Wo aus Forschung Zukunft wird

Wie werden Produktionsprozesse künftig aussehen? Mit welchen Materialien werden wir arbeiten? Wie können wir sparsamer mit den endlichen Ressourcen unserer Erde umgehen, Wertstoffe aus Müll und Abwässern zurückgewinnen, den Rohstoffabbau noch ökologischer oder den weltweiten Einsatz von Kunststoffen für die Umwelt verträglich gestalten? Diese und viele weitere Fragen führen zu globalen Zukunftstrends, die in den nächsten Jahrzehnten zu großen Veränderungen in unserer Lebenswelt führen werden.

Die künftigen Herausforderungen unserer Gesellschaft werden auf dem Gebiet der Technologien nur durch forschungsgetriebene Innovationen zu lösen sein. So ist die Verbesserung moderner Werkstoffe und deren Anwendungen unverzichtbar für hochwertige und neuartige Produkte. Durch Nanotechnologie können Energiespeicher leistungsfähiger oder Materialien leichter, robuster und besser verarbeitbar gemacht werden. Fortschrittliche Produktionstechnologien stärken nicht nur unsere Industrie im globalen Wettbewerb und sichern damit heimische Arbeitsplätze, sondern sind auch umweltfreundlicher und ressourcenschonender.

Innovationen sind der Schlüssel zu gesicherten Lebensgrundlagen auch für künftige Generationen. Dazu brauchen wir Menschen, die für Innovationen sorgen: wissbegierige, die den Dingen auf den Grund gehen und die Basis für echten Fortschritt legen; ideenreiche, die gerne tüfteln; umfassend kompetente, die neue Anwendungen und Prozesse entwickeln und auf ihrem Weg begleiten; unternehmerisch denkende, die sich um die Wirtschaftlichkeit von Erfindungen kümmern – und interdisziplinär vernetzte, die mit einem ganzheitlichen Verständnis auch die Auswirkungen von Innovationen auf die Gesellschaft im Auge behalten.

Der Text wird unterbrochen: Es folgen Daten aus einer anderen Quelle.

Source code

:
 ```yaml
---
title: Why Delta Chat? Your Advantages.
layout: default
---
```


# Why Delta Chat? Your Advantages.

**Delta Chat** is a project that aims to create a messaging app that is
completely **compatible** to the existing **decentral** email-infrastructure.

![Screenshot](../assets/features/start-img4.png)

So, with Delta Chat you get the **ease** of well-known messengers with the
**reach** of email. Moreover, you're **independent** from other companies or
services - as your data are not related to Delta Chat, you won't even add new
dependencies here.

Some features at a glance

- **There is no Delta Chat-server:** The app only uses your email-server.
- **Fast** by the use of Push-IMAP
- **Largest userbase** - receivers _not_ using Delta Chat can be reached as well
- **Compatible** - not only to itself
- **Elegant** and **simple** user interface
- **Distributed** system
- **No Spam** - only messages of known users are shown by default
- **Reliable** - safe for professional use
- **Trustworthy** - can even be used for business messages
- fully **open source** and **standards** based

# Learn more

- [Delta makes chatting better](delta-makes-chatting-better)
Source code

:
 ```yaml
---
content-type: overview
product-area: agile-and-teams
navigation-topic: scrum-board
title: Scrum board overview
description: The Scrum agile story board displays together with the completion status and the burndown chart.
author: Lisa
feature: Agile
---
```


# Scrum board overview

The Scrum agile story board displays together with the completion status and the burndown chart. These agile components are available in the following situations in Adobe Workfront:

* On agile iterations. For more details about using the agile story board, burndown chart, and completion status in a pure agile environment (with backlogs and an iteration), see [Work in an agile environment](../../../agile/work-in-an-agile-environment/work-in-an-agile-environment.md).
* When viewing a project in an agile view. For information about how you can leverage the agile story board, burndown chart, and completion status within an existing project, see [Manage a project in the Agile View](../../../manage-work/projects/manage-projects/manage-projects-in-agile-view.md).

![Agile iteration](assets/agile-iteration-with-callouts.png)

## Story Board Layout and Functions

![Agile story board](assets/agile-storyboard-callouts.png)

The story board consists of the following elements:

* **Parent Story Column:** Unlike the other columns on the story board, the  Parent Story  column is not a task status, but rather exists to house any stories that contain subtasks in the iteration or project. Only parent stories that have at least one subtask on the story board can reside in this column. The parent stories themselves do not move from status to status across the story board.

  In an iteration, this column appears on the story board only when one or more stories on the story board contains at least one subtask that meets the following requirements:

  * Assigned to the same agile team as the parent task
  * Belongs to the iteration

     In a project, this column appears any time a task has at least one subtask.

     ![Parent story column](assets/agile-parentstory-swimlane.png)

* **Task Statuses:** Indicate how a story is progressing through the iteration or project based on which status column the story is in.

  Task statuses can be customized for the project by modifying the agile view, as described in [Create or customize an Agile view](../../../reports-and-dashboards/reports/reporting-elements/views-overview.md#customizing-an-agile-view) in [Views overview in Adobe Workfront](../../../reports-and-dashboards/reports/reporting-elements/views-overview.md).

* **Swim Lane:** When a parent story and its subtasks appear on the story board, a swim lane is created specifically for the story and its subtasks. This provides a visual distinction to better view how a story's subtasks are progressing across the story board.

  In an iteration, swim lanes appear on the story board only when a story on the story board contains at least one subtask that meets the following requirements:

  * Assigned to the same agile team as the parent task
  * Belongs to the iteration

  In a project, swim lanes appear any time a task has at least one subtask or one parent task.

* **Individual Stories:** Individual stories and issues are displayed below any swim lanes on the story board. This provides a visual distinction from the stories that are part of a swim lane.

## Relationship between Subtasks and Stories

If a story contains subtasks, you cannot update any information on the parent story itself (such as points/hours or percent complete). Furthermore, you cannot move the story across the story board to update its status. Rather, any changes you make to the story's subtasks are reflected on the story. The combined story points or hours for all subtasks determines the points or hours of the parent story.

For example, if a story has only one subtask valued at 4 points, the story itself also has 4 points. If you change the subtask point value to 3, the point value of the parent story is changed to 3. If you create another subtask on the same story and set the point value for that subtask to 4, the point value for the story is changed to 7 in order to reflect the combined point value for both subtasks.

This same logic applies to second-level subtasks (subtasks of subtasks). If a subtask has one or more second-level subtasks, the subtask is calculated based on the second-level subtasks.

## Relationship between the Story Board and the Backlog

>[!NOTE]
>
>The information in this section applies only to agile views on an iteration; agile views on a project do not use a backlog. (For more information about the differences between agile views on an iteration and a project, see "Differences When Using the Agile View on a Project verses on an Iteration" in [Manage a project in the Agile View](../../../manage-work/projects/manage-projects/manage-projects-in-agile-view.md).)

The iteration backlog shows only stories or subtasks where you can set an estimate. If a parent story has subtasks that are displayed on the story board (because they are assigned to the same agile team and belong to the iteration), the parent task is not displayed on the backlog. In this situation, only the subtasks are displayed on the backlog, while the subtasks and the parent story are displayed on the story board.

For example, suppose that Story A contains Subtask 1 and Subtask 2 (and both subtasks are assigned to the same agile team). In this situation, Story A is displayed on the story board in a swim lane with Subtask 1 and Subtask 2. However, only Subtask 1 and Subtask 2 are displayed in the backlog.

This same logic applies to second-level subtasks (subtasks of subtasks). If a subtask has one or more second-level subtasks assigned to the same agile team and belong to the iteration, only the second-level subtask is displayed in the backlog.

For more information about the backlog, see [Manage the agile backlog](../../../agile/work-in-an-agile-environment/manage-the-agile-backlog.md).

All diese Menschen sorgen mit ihren Talenten und einer Top-Ausbildung dafür, dass aus Forschung Zukunft und aus Ideen echte Innovationen werden. Lust darauf, die Herausforderung anzunehmen und selbst daran mitzuwirken?

Weil Technologien und ihre Anwendungsfelder sich immer mehr überlagern, werden die interdisziplinäre Vernetzung einzelner Fächer und Querschnittskompetenzen immer wichtiger. Die Montanuniversität Leoben und ihre einzigartigen Studienrichtungen sorgen mit ihrer umfassenden und praxisnahen Herangehensweise für die optimale Ausbildung, um selbst zum Innovator zu werden.

In den letzten Jahren immer wieder im Spitzenfeld internationaler Fachrankings, mehrfach von ihren Studierenden zur beliebtesten Universität Europas gewählt, besticht die Montanuniversität durch ihr exzellentes Ausbildungsangebot. Eng vernetzt mit den Forschungsclustern und der Industrie sind die vermittelten Studieninhalte stets „State of the Art“.

Rund 4.000 Studierende aus mehr als 90 Nationen sorgen am Campus und in der Stadt Leoben für ein reges studentisches Leben. Durch das exzellente Betreuungsverhältnis – auf einen wissenschaftlichen Mitarbeiter kommen etwa 8 Studierende – entstehen hier bereits während der Studienzeit tragfähige internationale Netzwerke.